Return only those lines of the records below in which "function" appears.
+ + + + +
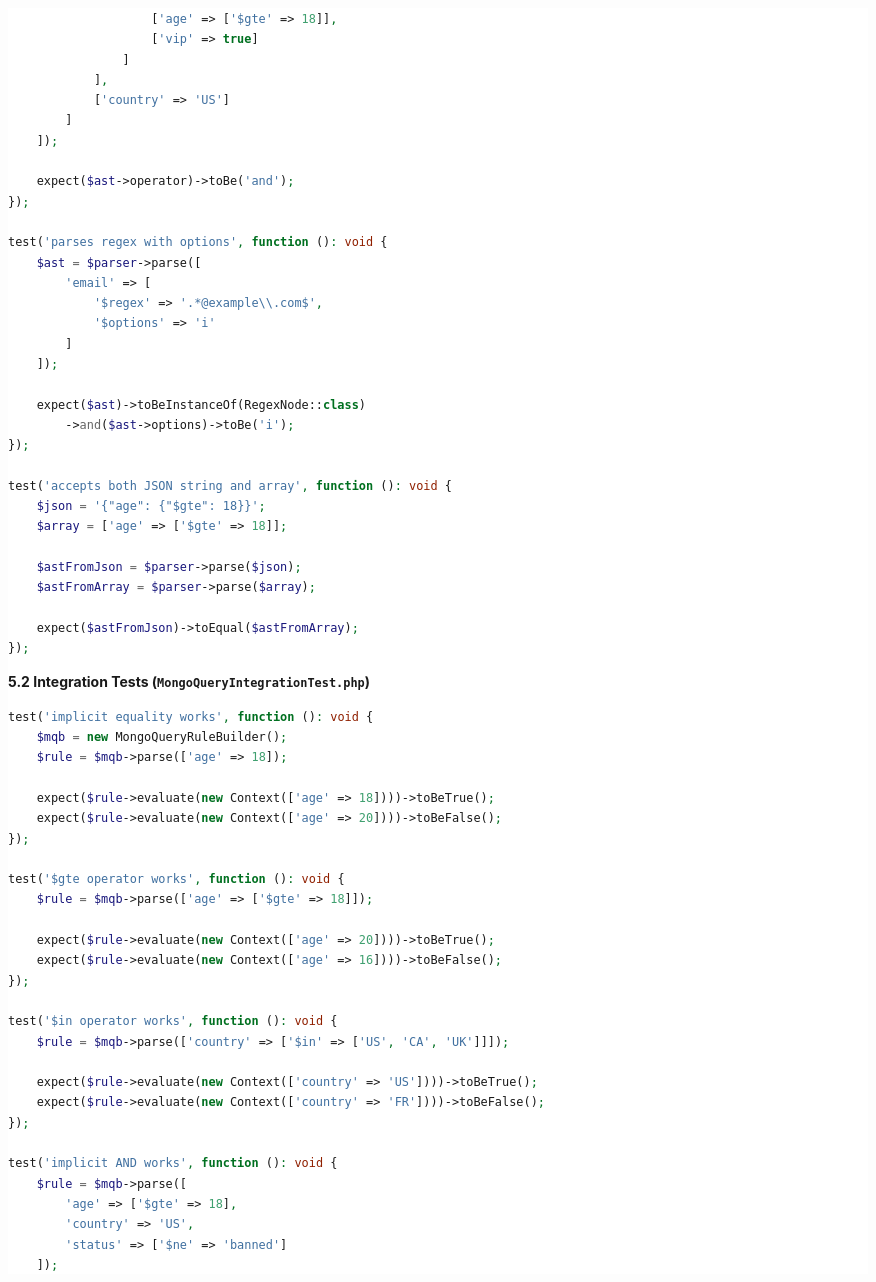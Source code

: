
 ```php
                    ['age' => ['$gte' => 18]],
                    ['vip' => true]
                ]
            ],
            ['country' => 'US']
        ]
    ]);

    expect($ast->operator)->toBe('and');
});

test('parses regex with options', function (): void {
    $ast = $parser->parse([
        'email' => [
            '$regex' => '.*@example\\.com$',
            '$options' => 'i'
        ]
    ]);

    expect($ast)->toBeInstanceOf(RegexNode::class)
        ->and($ast->options)->toBe('i');
});

test('accepts both JSON string and array', function (): void {
    $json = '{"age": {"$gte": 18}}';
    $array = ['age' => ['$gte' => 18]];

    $astFromJson = $parser->parse($json);
    $astFromArray = $parser->parse($array);

    expect($astFromJson)->toEqual($astFromArray);
});
```

**5.2 Integration Tests (`MongoQueryIntegrationTest.php`)**
```php
test('implicit equality works', function (): void {
    $mqb = new MongoQueryRuleBuilder();
    $rule = $mqb->parse(['age' => 18]);

    expect($rule->evaluate(new Context(['age' => 18])))->toBeTrue();
    expect($rule->evaluate(new Context(['age' => 20])))->toBeFalse();
});

test('$gte operator works', function (): void {
    $rule = $mqb->parse(['age' => ['$gte' => 18]]);

    expect($rule->evaluate(new Context(['age' => 20])))->toBeTrue();
    expect($rule->evaluate(new Context(['age' => 16])))->toBeFalse();
});

test('$in operator works', function (): void {
    $rule = $mqb->parse(['country' => ['$in' => ['US', 'CA', 'UK']]]);

    expect($rule->evaluate(new Context(['country' => 'US'])))->toBeTrue();
    expect($rule->evaluate(new Context(['country' => 'FR'])))->toBeFalse();
});

test('implicit AND works', function (): void {
    $rule = $mqb->parse([
        'age' => ['$gte' => 18],
        'country' => 'US',
        'status' => ['$ne' => 'banned']
    ]);
```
+ + + + +
* Response area
test('parses regex with options', function (): void {
test('accepts both JSON string and array', function (): void {
test('implicit equality works', function (): void {
test('$gte operator works', function (): void {
test('$in operator works', function (): void {
test('implicit AND works', function (): void {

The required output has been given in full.